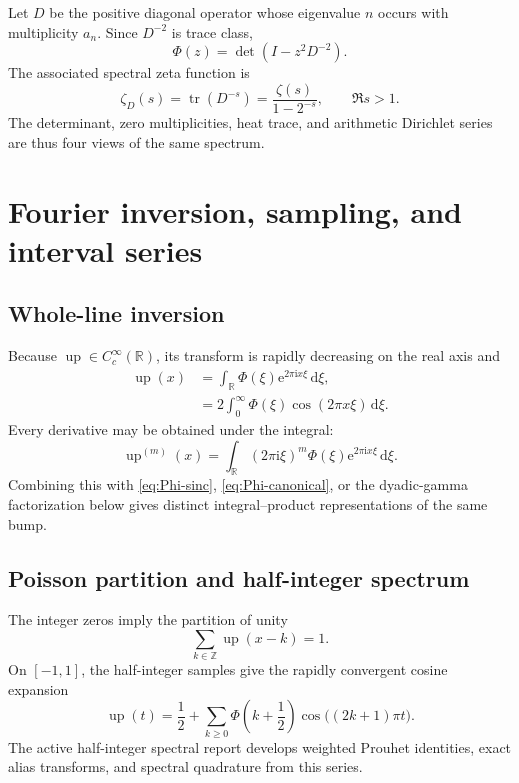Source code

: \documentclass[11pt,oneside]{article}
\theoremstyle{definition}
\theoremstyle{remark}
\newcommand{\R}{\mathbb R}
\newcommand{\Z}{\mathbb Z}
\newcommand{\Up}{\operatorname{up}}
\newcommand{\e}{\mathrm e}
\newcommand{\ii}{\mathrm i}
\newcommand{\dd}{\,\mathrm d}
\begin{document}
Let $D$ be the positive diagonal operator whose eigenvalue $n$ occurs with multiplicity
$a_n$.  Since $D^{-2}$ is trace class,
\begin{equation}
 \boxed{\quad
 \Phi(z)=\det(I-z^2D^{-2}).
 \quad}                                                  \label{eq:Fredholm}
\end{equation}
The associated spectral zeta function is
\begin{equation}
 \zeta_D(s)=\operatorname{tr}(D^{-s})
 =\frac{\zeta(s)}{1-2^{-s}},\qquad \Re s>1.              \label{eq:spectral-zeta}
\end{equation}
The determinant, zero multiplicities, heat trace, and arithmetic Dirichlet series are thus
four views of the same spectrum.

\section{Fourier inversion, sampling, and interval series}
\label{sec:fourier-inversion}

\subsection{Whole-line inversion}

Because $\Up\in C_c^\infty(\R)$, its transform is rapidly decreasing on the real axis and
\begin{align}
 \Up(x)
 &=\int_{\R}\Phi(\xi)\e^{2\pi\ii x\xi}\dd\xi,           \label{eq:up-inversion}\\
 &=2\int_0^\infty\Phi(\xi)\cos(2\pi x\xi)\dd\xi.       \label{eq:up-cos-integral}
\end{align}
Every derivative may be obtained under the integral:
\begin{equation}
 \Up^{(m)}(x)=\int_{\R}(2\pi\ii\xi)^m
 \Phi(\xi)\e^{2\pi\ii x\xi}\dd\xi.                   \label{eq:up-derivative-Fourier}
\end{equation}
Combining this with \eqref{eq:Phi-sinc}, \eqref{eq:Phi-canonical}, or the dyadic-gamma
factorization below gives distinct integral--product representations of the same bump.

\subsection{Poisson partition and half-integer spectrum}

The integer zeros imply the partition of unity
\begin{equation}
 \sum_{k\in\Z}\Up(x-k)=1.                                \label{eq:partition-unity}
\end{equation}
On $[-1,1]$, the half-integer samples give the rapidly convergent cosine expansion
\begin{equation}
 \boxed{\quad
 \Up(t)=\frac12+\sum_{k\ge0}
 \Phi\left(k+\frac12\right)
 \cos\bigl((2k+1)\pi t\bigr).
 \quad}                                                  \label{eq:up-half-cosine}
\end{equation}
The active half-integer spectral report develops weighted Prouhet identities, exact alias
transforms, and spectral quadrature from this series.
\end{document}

******************************

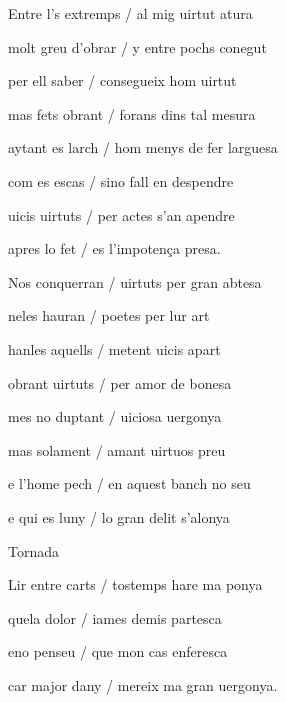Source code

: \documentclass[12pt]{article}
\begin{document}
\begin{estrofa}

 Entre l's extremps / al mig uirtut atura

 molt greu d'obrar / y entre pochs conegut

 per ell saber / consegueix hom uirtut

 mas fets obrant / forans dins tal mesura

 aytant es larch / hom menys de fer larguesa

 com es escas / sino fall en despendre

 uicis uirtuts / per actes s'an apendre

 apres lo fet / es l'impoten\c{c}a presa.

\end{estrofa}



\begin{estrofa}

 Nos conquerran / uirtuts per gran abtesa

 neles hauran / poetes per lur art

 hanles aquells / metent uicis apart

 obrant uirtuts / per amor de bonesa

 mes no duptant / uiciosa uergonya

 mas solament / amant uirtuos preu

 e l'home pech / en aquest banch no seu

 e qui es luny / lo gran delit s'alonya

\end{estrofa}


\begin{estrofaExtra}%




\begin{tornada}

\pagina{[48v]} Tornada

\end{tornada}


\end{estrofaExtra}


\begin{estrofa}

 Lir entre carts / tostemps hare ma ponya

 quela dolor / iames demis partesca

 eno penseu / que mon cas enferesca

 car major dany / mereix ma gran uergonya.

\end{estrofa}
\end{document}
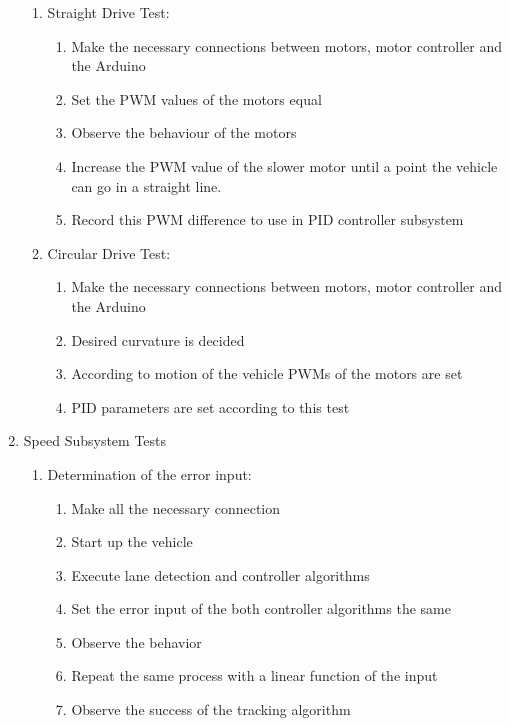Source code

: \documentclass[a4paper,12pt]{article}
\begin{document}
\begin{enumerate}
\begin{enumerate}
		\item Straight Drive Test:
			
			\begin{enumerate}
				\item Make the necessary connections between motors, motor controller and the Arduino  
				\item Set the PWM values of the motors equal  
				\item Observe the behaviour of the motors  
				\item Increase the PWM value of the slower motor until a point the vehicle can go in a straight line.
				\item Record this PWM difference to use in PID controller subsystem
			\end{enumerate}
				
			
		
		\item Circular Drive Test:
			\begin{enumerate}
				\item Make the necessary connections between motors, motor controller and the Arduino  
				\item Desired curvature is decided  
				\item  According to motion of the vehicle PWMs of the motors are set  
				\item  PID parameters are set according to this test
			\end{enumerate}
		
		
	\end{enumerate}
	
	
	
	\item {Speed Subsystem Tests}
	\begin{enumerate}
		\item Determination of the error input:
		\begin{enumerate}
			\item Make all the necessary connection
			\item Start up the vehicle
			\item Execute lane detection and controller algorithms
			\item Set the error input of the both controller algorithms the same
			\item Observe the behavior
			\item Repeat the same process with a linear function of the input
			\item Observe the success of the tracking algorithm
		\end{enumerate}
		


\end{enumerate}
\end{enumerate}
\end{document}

******************************

— Your instructions —
Go to the line in the material above that contains "The integer zeros" and copy exactly from there through the line that contains "The active half-integer", stopping after it.

— Answer area —
The integer zeros imply the partition of unity
\begin{equation}
 \sum_{k\in\Z}\Up(x-k)=1.                                \label{eq:partition-unity}
\end{equation}
On $[-1,1]$, the half-integer samples give the rapidly convergent cosine expansion
\begin{equation}
 \boxed{\quad
 \Up(t)=\frac12+\sum_{k\ge0}
 \Phi\left(k+\frac12\right)
 \cos\bigl((2k+1)\pi t\bigr).
 \quad}                                                  \label{eq:up-half-cosine}
\end{equation}
The active half-integer spectral report develops weighted Prouhet identities, exact alias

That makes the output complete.